Aim of the task: Take every line in the entries that includes the word "POST" and copy it.

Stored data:

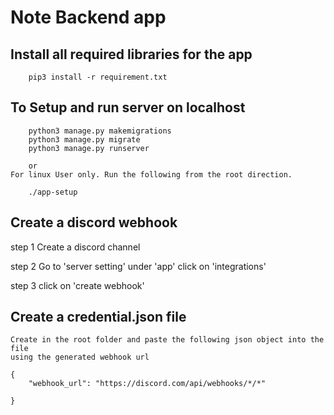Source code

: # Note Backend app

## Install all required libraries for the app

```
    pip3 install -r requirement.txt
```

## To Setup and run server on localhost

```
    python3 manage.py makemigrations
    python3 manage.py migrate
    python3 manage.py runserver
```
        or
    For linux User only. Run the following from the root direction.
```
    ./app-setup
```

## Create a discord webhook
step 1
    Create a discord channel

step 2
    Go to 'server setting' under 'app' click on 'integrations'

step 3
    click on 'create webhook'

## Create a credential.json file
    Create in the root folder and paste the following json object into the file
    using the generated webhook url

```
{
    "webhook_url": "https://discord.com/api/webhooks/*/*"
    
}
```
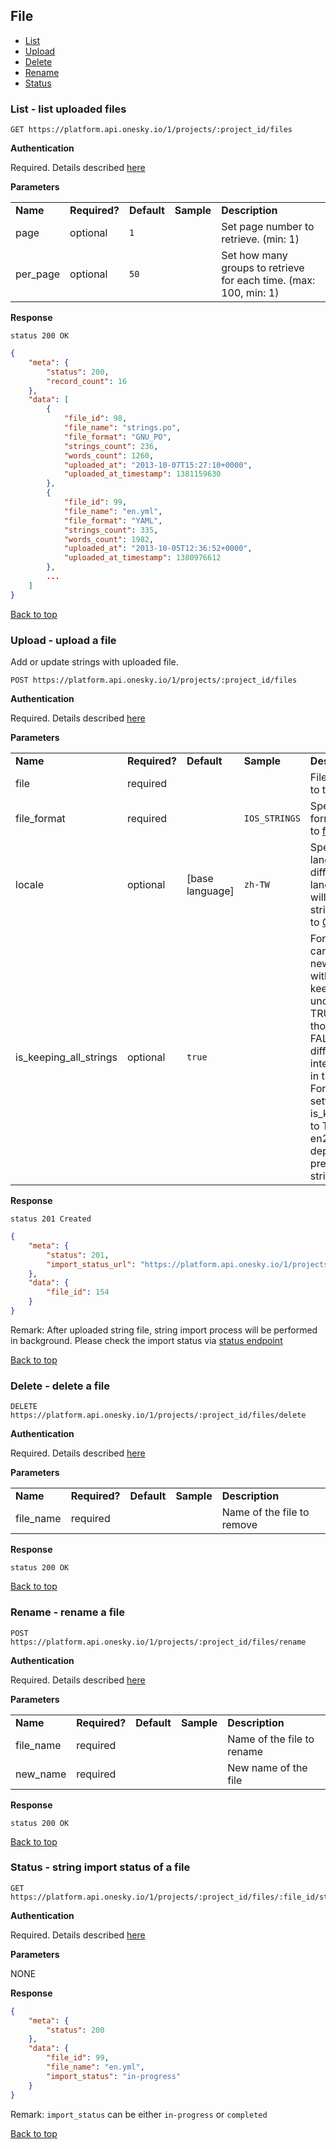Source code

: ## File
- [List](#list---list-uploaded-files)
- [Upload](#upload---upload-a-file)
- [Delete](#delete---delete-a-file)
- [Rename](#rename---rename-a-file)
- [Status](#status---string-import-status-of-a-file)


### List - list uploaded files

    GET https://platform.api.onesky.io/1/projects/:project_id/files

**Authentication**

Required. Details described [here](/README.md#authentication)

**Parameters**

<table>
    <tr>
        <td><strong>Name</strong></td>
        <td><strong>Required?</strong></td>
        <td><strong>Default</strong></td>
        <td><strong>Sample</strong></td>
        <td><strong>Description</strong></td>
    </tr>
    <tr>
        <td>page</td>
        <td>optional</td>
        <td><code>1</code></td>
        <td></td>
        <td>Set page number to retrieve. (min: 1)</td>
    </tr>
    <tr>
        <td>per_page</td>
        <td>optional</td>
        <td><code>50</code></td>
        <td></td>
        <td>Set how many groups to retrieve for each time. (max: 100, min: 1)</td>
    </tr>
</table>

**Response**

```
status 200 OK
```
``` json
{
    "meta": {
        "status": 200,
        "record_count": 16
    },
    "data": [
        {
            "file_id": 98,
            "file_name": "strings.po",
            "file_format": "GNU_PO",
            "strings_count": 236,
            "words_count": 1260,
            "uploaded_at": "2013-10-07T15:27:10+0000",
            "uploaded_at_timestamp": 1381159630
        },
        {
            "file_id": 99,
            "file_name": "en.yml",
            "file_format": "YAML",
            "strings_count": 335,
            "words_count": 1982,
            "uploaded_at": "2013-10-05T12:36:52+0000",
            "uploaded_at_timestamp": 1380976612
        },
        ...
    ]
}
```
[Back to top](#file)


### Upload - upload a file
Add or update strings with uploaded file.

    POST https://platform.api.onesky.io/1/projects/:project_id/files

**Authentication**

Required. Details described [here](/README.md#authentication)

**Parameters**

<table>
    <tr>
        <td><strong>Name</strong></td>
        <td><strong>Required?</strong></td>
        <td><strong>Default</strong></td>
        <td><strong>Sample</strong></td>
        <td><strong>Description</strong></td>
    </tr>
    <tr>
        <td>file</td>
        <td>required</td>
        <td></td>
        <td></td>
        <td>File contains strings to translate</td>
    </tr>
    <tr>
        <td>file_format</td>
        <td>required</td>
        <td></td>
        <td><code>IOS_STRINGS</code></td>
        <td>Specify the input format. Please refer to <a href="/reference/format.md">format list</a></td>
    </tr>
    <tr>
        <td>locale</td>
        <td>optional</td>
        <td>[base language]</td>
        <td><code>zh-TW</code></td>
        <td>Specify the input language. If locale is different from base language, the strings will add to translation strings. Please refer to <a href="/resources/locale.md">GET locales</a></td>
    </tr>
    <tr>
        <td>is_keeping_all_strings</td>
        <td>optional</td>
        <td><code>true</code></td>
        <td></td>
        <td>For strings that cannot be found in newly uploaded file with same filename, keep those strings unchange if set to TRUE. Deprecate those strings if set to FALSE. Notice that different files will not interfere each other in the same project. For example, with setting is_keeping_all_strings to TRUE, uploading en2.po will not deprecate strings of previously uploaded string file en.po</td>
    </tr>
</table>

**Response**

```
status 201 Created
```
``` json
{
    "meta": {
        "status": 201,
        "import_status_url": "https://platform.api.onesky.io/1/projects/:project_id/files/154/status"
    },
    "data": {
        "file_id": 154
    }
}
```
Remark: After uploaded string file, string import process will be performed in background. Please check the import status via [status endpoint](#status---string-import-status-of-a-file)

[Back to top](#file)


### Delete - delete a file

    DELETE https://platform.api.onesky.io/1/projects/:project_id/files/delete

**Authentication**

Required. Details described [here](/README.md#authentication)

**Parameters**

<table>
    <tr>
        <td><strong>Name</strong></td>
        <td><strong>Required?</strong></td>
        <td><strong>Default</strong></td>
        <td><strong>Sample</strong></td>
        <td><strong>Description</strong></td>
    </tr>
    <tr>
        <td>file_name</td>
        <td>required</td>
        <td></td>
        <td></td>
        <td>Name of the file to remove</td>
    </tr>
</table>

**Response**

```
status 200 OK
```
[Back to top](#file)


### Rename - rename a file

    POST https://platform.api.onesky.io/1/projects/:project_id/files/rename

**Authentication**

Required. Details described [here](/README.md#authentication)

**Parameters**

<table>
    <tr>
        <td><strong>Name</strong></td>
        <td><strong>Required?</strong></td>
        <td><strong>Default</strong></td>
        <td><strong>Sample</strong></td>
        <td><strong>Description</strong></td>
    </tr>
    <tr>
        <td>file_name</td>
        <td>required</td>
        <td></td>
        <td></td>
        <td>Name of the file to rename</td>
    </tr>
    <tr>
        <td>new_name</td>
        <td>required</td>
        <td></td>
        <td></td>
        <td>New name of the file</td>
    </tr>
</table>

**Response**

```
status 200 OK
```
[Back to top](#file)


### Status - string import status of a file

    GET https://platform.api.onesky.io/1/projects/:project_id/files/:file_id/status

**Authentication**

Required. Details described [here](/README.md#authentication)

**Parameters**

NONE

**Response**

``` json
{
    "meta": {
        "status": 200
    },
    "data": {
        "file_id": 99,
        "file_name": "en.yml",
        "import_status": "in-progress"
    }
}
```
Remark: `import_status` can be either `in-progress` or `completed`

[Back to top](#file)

---

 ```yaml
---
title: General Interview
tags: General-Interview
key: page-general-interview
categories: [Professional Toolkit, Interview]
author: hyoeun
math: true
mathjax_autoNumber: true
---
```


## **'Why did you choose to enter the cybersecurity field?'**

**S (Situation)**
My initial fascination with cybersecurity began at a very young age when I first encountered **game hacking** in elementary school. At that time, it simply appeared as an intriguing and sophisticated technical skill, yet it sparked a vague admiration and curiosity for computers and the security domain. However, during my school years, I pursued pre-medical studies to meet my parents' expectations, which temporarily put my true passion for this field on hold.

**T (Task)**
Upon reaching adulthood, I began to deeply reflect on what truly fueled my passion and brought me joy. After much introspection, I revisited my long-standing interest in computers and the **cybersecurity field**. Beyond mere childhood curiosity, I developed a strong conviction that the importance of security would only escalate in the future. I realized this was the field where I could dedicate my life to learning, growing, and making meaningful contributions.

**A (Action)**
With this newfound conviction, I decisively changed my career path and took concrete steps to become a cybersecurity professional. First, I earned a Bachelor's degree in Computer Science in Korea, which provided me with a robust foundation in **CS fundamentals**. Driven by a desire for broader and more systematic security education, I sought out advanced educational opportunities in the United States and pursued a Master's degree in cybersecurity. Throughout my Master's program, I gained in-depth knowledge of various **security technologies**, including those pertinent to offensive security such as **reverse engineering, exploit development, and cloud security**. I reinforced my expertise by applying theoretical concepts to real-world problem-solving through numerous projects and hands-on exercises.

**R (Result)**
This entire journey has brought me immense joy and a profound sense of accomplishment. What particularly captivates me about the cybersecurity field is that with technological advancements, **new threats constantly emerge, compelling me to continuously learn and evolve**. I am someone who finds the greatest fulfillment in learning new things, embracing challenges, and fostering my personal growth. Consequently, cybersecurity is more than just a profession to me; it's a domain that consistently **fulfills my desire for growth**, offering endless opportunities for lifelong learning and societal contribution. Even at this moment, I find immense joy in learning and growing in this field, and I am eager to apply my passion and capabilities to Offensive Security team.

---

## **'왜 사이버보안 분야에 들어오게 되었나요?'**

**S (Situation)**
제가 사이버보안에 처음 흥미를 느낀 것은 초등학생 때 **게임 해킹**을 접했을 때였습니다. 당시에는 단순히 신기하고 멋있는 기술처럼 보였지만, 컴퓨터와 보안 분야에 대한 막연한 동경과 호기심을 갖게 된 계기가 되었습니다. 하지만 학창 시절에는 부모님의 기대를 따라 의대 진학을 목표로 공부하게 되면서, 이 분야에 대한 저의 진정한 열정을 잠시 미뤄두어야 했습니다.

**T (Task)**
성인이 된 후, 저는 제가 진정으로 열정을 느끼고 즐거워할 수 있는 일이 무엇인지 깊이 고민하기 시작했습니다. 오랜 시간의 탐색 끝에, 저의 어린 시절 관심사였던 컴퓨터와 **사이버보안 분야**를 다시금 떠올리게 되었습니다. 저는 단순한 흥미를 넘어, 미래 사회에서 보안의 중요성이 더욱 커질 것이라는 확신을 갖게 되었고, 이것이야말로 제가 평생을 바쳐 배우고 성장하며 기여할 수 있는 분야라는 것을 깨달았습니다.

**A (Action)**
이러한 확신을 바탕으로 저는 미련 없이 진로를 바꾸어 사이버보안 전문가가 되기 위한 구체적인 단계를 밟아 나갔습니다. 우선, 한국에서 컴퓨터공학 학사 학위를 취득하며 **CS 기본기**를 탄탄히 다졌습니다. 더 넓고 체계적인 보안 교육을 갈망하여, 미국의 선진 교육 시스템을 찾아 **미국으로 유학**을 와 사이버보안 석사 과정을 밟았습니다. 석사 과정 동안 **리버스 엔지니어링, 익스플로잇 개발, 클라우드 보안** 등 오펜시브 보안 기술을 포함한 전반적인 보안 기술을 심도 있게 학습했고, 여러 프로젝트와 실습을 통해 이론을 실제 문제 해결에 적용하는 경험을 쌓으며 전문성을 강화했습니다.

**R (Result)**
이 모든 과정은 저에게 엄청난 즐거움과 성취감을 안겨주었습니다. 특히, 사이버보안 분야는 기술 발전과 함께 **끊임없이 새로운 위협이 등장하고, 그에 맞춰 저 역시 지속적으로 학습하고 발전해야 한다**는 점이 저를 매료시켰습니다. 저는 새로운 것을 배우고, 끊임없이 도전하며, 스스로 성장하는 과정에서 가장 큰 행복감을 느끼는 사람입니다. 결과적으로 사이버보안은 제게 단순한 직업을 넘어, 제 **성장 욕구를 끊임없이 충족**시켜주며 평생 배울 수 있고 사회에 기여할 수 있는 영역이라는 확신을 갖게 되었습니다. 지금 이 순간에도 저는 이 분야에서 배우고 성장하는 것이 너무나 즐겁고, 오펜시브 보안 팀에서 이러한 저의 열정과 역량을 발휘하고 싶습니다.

Task result:
    POST https://platform.api.onesky.io/1/projects/:project_id/files
    POST https://platform.api.onesky.io/1/projects/:project_id/files/rename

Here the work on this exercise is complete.